Samuel F. B. Morse, Rev. Thomas Harvey Skinner (Museum of Fine Arts, Boston)

Despite his professorship, his presidency, his vision of the rising glory of American culture, after a year back in New York, Morse again felt seriously depressed: “I have more mental suffering, more hopeless despondence in regard to the future, than I have ever before suffered.” He often fell ill, and once was confined for three weeks, under a physician’s care for boils on his legs. His brother Richard was also liable to such “fits” of “the blues”—and their father before them. Morse wondered whether something in his physical system might be awry, capable of producing in him “such settled conviction of hopelessness.”

He decided not. The real and the apparent causes were the same: his inability—for twenty years now—to survive as the sort of painter he wanted to be: “my profession is that of a beggar, it exists on charity.” His resettlement in America had only confirmed what he gloomily sensed in Paris: “My life of poetry and romance is gone. I must descend from the clouds and look more at the earth.”

Perhaps to begin his descent, Morse decided to sell the Grand Gallery of the Louvre. He gave it up reluctantly: “As a record of studies made in Paris, it was particularly calculated to be a treasure to me.” He considered asking $2500. But being again broke and in debt he offered the picture at half that amount to an upstate New Yorker, George Hyde Clarke, whose portrait he had painted five years earlier.
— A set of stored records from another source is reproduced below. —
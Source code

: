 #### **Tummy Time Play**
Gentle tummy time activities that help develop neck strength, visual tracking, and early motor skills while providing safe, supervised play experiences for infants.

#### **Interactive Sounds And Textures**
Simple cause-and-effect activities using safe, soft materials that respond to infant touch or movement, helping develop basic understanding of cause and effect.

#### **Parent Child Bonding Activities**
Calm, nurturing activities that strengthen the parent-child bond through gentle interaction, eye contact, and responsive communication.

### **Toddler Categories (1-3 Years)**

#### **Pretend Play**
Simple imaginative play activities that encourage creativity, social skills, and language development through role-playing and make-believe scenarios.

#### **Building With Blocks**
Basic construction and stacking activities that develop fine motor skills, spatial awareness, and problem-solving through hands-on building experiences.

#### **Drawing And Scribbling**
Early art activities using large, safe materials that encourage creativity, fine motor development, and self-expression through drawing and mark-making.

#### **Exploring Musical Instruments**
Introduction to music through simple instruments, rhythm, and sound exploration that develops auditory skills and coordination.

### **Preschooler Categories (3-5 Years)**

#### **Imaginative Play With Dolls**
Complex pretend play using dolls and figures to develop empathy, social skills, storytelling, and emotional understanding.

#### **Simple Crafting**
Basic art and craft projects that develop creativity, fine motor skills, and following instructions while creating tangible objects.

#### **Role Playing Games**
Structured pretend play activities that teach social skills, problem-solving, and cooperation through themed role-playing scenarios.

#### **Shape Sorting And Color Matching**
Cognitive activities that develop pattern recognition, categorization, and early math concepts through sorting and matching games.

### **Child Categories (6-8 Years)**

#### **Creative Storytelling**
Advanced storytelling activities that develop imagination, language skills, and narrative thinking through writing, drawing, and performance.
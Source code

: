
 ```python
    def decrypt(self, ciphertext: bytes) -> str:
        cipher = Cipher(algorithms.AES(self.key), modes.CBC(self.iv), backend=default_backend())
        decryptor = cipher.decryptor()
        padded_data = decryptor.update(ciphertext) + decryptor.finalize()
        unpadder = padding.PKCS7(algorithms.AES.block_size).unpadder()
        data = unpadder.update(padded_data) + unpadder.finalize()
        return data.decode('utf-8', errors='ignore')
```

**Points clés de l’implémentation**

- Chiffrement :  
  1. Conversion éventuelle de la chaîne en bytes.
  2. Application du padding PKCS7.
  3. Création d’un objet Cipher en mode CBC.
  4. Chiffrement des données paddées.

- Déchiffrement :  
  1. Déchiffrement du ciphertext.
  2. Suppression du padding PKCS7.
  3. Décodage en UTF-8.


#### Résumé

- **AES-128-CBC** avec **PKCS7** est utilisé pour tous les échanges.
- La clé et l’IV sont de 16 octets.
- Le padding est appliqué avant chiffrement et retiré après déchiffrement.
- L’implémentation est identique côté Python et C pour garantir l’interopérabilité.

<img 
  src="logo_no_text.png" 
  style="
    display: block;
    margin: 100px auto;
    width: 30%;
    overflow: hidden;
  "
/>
He got more than he bargained for. When he told Clarke that after reducing the price to $1300 he had been offered $2000 by someone else, Clarke offered to release him from their deal. On the edge of losing a badly needed sale, Morse squirmed out: “I prefer your note for 1300 to his for 2000.” He even offered to paint Lafayette into an unfinished space in the foreground of the Gallery. This, too, was a mistake, for Clarke wrote back cursing the General as a Jacobin—“a Philosopher that only comprehended one half of Liberty merely personal freedom, & neglected the other more essential half the protection of Property.” Morse offered instead to fill the space—there beneath miniatures of Raphael and Murillo and Rubens—with hundred-dollar-apiece portraits of Clarke’s family, full-length.


Morse’s domestic situation offered little to lift his fits of the blues. On returning to America he seems to have placed his children under the guardianship of Sidney Morse, perhaps only as a legal convenience so that his brother could administer the bequests to them from Lucrece’s now-deceased father. But physically and emotionally he remained distant from the children, as his parents had been from him. His constant separation from them disturbed his brother Richard, who thought it “unnatural.”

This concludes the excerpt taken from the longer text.